» YOUR ASSIGNMENT:
Report every line of the data that includes "runs".

::: DATA EXTRACTS :::

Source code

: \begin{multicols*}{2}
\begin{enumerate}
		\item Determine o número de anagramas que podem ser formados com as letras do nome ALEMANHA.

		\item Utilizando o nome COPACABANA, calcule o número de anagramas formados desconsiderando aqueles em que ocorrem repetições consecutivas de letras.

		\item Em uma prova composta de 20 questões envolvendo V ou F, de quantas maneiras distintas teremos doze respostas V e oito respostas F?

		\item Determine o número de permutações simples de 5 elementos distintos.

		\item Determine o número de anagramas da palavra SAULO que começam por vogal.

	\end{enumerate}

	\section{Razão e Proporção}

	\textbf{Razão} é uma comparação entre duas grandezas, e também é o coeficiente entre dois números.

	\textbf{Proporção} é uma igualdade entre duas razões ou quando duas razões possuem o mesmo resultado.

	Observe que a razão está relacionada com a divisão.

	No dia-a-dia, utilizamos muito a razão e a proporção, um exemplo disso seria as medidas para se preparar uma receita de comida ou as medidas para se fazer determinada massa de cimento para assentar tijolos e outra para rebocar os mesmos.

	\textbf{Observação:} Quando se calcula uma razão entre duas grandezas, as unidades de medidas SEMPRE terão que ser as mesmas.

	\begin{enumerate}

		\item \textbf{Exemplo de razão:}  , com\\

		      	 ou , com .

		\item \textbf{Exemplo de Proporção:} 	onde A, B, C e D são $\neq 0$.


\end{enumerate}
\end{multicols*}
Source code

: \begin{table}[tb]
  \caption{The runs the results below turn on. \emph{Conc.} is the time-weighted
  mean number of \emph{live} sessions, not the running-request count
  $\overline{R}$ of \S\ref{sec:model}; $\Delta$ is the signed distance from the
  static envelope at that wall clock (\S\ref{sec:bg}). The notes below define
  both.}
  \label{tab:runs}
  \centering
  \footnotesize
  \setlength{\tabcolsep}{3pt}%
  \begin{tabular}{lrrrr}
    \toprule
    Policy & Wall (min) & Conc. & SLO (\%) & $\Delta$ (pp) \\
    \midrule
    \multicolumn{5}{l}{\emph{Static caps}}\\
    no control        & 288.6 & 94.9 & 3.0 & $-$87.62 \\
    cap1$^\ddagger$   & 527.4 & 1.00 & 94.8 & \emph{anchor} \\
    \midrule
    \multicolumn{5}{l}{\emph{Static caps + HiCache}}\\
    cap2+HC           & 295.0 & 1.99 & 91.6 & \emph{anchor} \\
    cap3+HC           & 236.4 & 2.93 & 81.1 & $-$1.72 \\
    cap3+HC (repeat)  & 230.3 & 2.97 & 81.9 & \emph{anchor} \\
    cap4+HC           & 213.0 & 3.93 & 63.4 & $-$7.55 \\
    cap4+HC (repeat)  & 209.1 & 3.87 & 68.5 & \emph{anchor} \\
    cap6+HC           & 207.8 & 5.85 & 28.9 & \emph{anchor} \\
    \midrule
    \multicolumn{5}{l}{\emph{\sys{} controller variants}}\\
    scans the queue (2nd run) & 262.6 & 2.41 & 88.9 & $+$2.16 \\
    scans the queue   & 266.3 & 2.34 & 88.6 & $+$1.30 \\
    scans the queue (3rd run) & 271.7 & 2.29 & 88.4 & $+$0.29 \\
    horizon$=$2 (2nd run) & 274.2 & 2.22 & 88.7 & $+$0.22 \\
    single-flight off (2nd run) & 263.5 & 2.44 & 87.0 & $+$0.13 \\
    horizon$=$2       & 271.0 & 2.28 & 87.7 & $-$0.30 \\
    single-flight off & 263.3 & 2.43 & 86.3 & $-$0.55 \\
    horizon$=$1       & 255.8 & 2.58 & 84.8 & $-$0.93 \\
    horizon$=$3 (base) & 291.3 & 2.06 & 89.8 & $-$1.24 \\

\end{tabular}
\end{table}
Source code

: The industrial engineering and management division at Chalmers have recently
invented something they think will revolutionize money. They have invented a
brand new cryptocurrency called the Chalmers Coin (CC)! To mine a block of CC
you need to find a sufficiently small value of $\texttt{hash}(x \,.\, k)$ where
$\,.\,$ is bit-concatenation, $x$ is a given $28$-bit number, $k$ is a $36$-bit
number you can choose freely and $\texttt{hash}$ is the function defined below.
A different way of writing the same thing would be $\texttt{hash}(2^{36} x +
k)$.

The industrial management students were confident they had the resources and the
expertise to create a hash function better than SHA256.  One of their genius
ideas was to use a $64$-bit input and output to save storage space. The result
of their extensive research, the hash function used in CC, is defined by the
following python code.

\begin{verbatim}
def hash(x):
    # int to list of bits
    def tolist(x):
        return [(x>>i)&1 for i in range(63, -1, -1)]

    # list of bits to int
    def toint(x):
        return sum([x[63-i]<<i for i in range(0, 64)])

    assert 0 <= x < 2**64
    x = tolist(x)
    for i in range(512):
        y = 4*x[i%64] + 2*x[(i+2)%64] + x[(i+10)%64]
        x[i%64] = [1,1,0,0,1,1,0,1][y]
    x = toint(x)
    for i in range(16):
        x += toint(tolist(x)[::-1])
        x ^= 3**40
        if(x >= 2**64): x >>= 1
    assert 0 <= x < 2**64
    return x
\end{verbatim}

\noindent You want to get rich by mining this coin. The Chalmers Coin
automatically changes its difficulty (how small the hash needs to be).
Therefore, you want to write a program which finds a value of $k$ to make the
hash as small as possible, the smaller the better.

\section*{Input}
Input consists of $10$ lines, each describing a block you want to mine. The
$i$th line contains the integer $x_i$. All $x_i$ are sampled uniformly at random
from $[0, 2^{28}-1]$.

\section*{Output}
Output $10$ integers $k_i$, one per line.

:::
::: DATA EXTRACTS :::

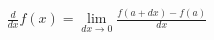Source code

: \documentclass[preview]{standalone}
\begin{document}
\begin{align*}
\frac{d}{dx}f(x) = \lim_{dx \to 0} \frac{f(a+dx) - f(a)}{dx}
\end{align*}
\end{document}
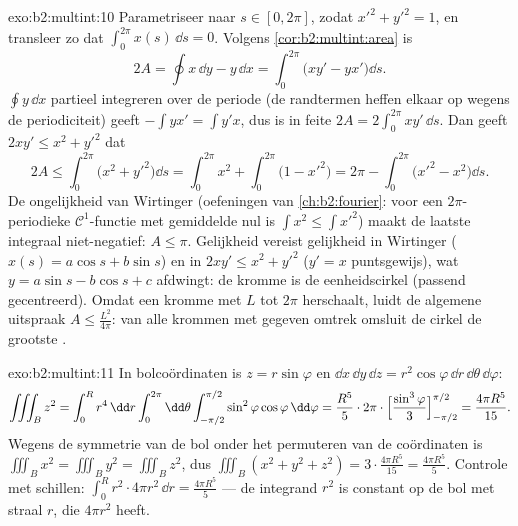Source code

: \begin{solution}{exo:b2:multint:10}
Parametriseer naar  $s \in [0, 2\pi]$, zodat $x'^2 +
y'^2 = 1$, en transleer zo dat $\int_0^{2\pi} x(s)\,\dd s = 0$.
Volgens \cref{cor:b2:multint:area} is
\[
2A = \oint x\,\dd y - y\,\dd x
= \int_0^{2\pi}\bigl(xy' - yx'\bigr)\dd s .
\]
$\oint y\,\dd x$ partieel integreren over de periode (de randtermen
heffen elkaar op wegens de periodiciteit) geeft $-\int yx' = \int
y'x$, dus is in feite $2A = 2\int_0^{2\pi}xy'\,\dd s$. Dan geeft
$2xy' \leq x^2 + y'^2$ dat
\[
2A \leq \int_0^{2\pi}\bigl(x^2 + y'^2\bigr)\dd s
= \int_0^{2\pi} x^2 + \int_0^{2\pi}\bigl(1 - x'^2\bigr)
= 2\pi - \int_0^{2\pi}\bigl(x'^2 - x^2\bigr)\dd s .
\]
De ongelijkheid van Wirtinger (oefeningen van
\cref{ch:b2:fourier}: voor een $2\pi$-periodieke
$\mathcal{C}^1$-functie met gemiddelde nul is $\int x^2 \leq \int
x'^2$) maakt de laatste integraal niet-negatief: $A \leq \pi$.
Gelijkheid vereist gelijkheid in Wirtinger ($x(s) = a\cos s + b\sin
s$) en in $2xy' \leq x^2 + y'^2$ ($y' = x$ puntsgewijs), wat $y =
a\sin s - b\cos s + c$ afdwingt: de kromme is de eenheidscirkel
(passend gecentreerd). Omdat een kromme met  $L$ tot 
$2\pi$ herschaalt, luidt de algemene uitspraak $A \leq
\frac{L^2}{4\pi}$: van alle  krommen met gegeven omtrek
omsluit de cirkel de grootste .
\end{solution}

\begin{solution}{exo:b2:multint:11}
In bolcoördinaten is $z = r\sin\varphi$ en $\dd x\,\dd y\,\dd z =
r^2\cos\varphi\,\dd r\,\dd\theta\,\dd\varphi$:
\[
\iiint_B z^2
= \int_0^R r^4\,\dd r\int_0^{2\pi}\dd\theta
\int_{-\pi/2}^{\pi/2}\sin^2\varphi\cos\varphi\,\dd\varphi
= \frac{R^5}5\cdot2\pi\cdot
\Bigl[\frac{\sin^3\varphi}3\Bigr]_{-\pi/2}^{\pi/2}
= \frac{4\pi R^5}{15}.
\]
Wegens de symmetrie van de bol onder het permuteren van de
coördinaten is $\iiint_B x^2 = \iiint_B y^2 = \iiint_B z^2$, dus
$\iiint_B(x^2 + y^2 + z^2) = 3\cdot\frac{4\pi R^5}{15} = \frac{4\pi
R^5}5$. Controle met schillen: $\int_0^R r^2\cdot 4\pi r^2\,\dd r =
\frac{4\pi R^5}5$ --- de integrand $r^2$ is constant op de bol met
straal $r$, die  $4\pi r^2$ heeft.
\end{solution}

:::

» RESPONSE:
  \caption{The runs the results below turn on. \emph{Conc.} is the time-weighted
  \label{tab:runs}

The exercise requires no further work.